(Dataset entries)
──────────────────────────────
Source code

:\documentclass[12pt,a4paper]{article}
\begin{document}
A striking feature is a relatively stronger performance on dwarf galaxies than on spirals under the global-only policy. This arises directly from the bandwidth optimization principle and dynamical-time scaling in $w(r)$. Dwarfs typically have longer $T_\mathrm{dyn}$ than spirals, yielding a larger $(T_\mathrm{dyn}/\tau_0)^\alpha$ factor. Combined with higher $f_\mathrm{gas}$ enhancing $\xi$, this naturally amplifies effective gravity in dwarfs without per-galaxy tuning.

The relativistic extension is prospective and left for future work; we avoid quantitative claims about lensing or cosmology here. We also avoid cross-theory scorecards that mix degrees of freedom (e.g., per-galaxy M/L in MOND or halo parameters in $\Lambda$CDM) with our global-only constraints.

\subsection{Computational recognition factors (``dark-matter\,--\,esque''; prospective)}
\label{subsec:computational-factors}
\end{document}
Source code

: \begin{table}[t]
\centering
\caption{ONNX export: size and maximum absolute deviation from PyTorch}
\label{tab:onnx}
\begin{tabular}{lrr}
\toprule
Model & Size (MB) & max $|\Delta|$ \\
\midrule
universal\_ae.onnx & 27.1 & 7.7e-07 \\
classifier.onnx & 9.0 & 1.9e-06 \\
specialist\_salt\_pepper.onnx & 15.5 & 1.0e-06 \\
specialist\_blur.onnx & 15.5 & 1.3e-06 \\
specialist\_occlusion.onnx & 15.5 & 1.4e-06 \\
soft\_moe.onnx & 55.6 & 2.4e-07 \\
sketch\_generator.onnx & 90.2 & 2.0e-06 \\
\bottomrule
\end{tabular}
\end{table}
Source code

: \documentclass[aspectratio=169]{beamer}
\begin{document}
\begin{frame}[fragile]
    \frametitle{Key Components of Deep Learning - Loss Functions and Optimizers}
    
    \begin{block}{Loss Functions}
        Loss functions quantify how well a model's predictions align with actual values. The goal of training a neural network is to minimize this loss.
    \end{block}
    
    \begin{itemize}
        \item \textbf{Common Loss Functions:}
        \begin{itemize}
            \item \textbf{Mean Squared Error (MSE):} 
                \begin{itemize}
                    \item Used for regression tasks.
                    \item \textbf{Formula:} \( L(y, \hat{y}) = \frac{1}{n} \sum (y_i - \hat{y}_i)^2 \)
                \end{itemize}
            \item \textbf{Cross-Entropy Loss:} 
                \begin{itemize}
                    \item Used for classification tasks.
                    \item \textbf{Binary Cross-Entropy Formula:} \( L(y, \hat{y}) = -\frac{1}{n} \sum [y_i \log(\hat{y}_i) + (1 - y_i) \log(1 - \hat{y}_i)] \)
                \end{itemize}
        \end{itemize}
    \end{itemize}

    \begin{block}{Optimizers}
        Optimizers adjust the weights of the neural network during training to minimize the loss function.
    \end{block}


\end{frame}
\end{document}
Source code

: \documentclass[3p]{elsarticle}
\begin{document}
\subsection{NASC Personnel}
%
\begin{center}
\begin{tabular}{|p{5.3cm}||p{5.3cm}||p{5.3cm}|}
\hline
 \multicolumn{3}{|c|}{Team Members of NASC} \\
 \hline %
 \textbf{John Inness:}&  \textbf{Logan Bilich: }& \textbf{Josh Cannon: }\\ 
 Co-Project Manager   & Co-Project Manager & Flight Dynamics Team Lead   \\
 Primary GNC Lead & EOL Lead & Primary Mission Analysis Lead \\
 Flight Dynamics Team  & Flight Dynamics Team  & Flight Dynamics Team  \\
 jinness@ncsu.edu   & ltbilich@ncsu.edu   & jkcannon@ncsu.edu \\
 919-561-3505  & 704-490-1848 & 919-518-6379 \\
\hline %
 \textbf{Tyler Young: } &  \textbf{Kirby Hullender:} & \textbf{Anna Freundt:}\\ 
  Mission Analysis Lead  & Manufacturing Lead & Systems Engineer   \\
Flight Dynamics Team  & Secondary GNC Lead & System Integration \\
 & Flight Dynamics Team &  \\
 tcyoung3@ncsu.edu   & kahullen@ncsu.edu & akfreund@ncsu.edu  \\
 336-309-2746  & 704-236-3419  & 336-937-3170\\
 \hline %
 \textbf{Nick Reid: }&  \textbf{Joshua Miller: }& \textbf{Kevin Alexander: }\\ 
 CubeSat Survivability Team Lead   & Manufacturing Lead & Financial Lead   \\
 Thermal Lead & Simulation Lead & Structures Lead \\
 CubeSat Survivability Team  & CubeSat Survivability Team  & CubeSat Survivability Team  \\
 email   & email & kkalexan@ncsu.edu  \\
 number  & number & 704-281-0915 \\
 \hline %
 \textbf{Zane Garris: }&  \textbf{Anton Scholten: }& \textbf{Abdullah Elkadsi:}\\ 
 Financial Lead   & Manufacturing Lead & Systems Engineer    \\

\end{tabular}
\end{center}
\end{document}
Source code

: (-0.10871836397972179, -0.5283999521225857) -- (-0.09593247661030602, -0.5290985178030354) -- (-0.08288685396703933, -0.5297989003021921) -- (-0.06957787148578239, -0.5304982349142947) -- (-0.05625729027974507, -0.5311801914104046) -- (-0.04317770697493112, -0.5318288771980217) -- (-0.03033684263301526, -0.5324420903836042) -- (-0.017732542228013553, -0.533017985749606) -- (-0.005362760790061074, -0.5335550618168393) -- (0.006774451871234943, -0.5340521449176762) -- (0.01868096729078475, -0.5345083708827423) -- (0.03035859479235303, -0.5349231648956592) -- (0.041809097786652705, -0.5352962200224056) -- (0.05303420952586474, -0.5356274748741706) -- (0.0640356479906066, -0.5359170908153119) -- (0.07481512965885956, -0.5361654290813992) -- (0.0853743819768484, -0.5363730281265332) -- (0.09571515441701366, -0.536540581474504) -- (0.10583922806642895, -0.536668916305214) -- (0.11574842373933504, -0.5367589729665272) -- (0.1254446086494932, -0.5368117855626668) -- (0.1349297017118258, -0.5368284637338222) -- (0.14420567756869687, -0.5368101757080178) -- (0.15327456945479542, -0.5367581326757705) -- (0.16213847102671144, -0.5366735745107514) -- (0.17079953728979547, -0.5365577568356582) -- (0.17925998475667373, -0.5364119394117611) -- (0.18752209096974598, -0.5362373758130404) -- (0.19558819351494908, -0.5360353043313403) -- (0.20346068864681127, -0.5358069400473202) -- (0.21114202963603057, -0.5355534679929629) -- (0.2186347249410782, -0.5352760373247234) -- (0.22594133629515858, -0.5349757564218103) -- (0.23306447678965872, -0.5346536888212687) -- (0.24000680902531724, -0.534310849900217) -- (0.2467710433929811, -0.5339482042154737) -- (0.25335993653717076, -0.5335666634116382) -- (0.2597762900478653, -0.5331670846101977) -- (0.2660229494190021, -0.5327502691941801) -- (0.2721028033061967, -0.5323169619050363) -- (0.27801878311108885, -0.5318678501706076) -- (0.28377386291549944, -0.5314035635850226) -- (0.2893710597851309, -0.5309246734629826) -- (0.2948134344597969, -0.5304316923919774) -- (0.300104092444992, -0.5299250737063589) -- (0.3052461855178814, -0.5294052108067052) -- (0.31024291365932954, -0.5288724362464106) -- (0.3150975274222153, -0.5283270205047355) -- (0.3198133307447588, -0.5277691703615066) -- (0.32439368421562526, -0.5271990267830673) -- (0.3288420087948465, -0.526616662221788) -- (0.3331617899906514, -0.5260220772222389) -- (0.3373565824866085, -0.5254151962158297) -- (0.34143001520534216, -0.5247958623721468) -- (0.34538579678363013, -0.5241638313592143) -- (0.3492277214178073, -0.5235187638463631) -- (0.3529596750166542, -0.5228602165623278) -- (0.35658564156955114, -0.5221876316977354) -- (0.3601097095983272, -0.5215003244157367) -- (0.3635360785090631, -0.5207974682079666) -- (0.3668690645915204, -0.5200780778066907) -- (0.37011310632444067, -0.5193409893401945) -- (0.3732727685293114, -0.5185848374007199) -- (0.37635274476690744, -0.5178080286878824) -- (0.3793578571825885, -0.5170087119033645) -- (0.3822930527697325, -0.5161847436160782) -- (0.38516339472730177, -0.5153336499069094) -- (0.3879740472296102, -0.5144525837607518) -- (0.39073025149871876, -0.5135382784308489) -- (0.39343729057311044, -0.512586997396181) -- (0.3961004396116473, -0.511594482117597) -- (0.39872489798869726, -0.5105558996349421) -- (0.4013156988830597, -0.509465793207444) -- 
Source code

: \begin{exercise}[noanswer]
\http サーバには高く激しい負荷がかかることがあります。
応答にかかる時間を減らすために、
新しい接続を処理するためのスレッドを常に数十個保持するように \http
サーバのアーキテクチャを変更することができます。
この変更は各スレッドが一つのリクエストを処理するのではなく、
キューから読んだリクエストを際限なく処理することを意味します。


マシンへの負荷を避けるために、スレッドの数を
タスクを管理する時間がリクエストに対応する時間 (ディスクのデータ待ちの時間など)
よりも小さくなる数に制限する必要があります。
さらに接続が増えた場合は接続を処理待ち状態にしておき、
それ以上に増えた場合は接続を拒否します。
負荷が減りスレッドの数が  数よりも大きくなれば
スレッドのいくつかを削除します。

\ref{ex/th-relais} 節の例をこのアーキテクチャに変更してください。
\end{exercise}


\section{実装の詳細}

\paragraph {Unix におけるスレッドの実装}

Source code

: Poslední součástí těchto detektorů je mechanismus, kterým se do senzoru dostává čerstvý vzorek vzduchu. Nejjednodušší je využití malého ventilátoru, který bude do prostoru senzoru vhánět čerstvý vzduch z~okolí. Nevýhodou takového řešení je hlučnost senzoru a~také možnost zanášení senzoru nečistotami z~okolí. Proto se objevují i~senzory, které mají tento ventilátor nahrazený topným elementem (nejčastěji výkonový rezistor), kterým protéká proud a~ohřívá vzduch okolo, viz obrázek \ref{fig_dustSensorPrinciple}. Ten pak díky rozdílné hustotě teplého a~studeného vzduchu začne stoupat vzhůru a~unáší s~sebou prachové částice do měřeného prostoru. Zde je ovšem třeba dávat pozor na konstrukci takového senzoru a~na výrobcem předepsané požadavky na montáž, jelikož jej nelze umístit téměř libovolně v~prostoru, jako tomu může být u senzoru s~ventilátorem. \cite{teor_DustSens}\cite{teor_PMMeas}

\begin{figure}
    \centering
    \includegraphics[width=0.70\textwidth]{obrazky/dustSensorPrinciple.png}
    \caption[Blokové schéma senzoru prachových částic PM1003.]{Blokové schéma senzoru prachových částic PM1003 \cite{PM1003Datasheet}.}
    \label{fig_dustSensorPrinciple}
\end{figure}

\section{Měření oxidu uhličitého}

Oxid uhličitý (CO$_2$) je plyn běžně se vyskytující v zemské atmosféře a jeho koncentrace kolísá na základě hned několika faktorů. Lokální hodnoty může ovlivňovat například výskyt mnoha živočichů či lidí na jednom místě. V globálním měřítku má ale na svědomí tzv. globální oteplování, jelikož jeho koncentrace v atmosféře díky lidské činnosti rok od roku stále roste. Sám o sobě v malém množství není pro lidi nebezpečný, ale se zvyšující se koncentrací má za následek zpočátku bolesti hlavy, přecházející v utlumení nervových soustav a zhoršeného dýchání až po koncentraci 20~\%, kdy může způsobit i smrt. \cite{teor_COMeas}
──────────────────────────────
#### Problem to work on:
Within the data above, find the lines that contain the word "senzoru" and copy each of them.

#### Response:
: Poslední součástí těchto detektorů je mechanismus, kterým se do senzoru dostává čerstvý vzorek vzduchu. Nejjednodušší je využití malého ventilátoru, který bude do prostoru senzoru vhánět čerstvý vzduch z~okolí. Nevýhodou takového řešení je hlučnost senzoru a~také možnost zanášení senzoru nečistotami z~okolí. Proto se objevují i~senzory, které mají tento ventilátor nahrazený topným elementem (nejčastěji výkonový rezistor), kterým protéká proud a~ohřívá vzduch okolo, viz obrázek \ref{fig_dustSensorPrinciple}. Ten pak díky rozdílné hustotě teplého a~studeného vzduchu začne stoupat vzhůru a~unáší s~sebou prachové částice do měřeného prostoru. Zde je ovšem třeba dávat pozor na konstrukci takového senzoru a~na výrobcem předepsané požadavky na montáž, jelikož jej nelze umístit téměř libovolně v~prostoru, jako tomu může být u senzoru s~ventilátorem. \cite{teor_DustSens}\cite{teor_PMMeas}
    \caption[Blokové schéma senzoru prachových částic PM1003.]{Blokové schéma senzoru prachových částic PM1003 \cite{PM1003Datasheet}.}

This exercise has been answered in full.